The Operator is looking for a
clusterrolekiali-operator
This is probably not good. I would prefer the operator not look for a specifically named role because the name could be different under certain circumstances (I think if you install via helm-chart, you might be able to change the name of the clusterrole). So I'm thinking I should probably change that query to look for a specific label rather than a specific name (I'll have to check the code - the labels might not be specific either).
What was the actual command you uses to install the operator? (I'm thinking you changed the value nameOverride or fullnameOverride??)
It is actually ArgoCD deploying it so I override the name as releaseName: kiali-operator in the ArgoCD Application CR and that fixed my problem.
I'm going to reopen this issue - I would like to see if I could get the operator to not key on a specific name of the resource, but instead figure out another way to determine if it has the proper permissions.

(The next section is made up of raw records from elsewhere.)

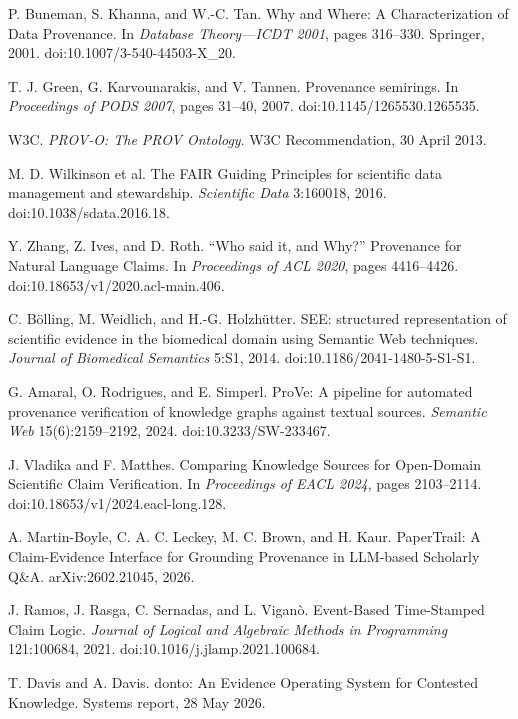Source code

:  P. Buneman, S. Khanna, and W.-C. Tan. Why and Where: A Characterization of Data Provenance. In \emph{Database Theory---ICDT 2001}, pages 316--330. Springer, 2001. doi:10.1007/3-540-44503-X\_20.

 T. J. Green, G. Karvounarakis, and V. Tannen. Provenance semirings. In \emph{Proceedings of PODS 2007}, pages 31--40, 2007. doi:10.1145/1265530.1265535.

 W3C. \emph{PROV-O: The PROV Ontology}. W3C Recommendation, 30 April 2013.

 M. D. Wilkinson et al. The FAIR Guiding Principles for scientific data management and stewardship. \emph{Scientific Data} 3:160018, 2016. doi:10.1038/sdata.2016.18.

 Y. Zhang, Z. Ives, and D. Roth. ``Who said it, and Why?'' Provenance for Natural Language Claims. In \emph{Proceedings of ACL 2020}, pages 4416--4426. doi:10.18653/v1/2020.acl-main.406.

 C. B\"olling, M. Weidlich, and H.-G. Holzh\"utter. SEE: structured representation of scientific evidence in the biomedical domain using Semantic Web techniques. \emph{Journal of Biomedical Semantics} 5:S1, 2014. doi:10.1186/2041-1480-5-S1-S1.

 G. Amaral, O. Rodrigues, and E. Simperl. ProVe: A pipeline for automated provenance verification of knowledge graphs against textual sources. \emph{Semantic Web} 15(6):2159--2192, 2024. doi:10.3233/SW-233467.

 J. Vladika and F. Matthes. Comparing Knowledge Sources for Open-Domain Scientific Claim Verification. In \emph{Proceedings of EACL 2024}, pages 2103--2114. doi:10.18653/v1/2024.eacl-long.128.

 A. Martin-Boyle, C. A. C. Leckey, M. C. Brown, and H. Kaur. PaperTrail: A Claim-Evidence Interface for Grounding Provenance in LLM-based Scholarly Q\&A. arXiv:2602.21045, 2026.

 J. Ramos, J. Rasga, C. Sernadas, and L. Vigan\`o. Event-Based Time-Stamped Claim Logic. \emph{Journal of Logical and Algebraic Methods in Programming} 121:100684, 2021. doi:10.1016/j.jlamp.2021.100684.

 T. Davis and A. Davis. donto: An Evidence Operating System for Contested Knowledge. Systems report, 28 May 2026.

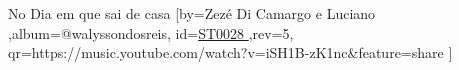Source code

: \beginsong
{No Dia em que sai de casa %
}[by={Zezé Di Camargo e Luciano %
},album={@walyssondosreis},
id={\href{https://music.youtube.com/watch?v=iSH1B-zK1nc&feature=share %
}{ST0028 %
}},rev={5}, %
qr={https://music.youtube.com/watch?v=iSH1B-zK1nc&feature=share %
}]
\beginverse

Maybe you can imitate kubectl auth can-i as the service account of the operator using K8s client?
This code needs to be refactored so it doesn't look for a specific named role but instead we should do a "can-i" type query: https://github.com/kiali/kiali-operator/blob/master/roles/v1.24/kiali-deploy/tasks/main.yml#L433-L442
If I can refactor this, we can close this PR https://github.com/kiali/kiali-operator/pull/133 since it is not needed.